The cause of the abrupt decline, dubbed a “flash crash” by some, has been much debated. Analysts have cited weak buying of gold over China’s Lunar New Year, unsettling talk of Cyprus central bank gold sales, and highly visible mass sales from exchange-traded funds (ETFs). Others blame a bearish Goldman Sachs Group Inc. (NYSE:GS) call on gold in April.
Some gold bugs have even accused banks of manipulating the plunge artificially for profit, though they’ve offered little credible evidence.
But CPM Group commodities analyst Jeffrey Christian offered a simple explanation at a recent gold gathering in New York.
“If you go back to April 12, when the gold price started to fall sharply, it was more than 1,000 entities trading in a 10-minute period,” said Christian. “What you’re seeing is the effects of high-volume computerized trading.”

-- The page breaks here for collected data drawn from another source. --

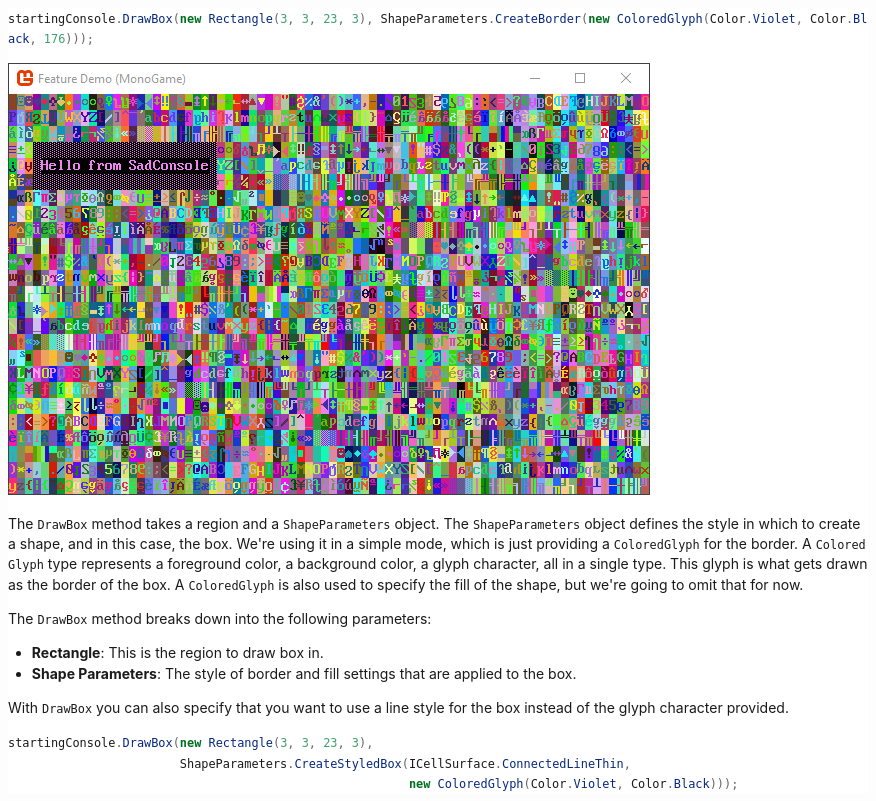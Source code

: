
 ```csharp
startingConsole.DrawBox(new Rectangle(3, 3, 23, 3), ShapeParameters.CreateBorder(new ColoredGlyph(Color.Violet, Color.Black, 176)));
```

![box shape in sadconsole](images/part-1-drawing/part1-shapes-1.png)

The `DrawBox` method takes a region and a `ShapeParameters` object. The `ShapeParameters` object defines the style in which to create a shape, and in this case, the box. We're using it in a simple mode, which is just providing a `ColoredGlyph` for the border. A `ColoredGlyph` type represents a foreground color, a background color, a glyph character, all in a single type. This glyph is what gets drawn as the border of the box. A `ColoredGlyph` is also used to specify the fill of the shape, but we're going to omit that for now.

The `DrawBox` method breaks down into the following parameters:

- **Rectangle**: This is the region to draw box in.
- **Shape Parameters**: The style of border and fill settings that are applied to the box.

With `DrawBox` you can also specify that you want to use a line style for the box instead of the glyph character provided.

```csharp
startingConsole.DrawBox(new Rectangle(3, 3, 23, 3),
                        ShapeParameters.CreateStyledBox(ICellSurface.ConnectedLineThin,
                                                        new ColoredGlyph(Color.Violet, Color.Black)));
```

As prices break key thresholds, computer programs have orders to automatically buy or sell at certain levels. Multiply that by hundreds or thousands of trading entities, and millions of ounces of gold can shift hands in 10 minutes, said Christian.

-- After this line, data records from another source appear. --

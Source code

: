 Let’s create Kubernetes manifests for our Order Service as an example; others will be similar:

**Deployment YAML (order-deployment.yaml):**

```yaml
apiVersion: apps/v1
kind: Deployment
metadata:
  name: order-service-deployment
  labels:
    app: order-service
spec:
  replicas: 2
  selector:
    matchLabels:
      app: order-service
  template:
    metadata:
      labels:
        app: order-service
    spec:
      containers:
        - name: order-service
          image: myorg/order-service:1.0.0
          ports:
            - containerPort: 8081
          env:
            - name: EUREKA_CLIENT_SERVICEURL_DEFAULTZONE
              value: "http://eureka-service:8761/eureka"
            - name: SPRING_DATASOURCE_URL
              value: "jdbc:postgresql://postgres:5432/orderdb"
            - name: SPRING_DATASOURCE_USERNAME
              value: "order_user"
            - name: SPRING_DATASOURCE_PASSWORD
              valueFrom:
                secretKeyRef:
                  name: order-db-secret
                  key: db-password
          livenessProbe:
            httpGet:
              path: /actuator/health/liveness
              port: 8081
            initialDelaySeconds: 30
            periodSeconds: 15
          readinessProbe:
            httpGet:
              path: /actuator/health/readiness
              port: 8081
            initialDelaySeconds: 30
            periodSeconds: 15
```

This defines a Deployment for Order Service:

“If you take off your gold-tinted glasses and look at the commodities market, you’ll see the same trading patterns have emerged across commodities,” he continued. “What you’re looking at is the product of our computerized trading system.”
Algorithmic traders sharing common sell or buy points are increasingly common across all assets, including stocks and bonds, he added. The computerized systems share similar trading strategies, though the commonality is a coincidence and a shared market mindset, rather than collusion.
A movement of $50 per ounce in one day is considered significant by investors who follow gold.
A CPM Group analysis of several days in October 2013, where gold traded at “outsized volumes” on New York’s COMEX futures exchange, found that prices both rose and fell, depending on the day. That deflates accusations that banks try to artificially suppress gold prices with the sheer weight of their trades.
“If you had access to the data … you would see that over these seven events, in 10- minute periods of time, those 1.3, 2.4, 2.8 million ounces, were bought or sold by more than 100 distinct trading entities in each instance,” said Christian.
When 2.4 million ounces of gold changed hands over a day on Oct. 1, prices fell $24 in 10 minutes. Conversely, on Oct. 22, prices rose by $26 by the end of the day, after a 10-minute window where 12 percent of that day’s trade took place.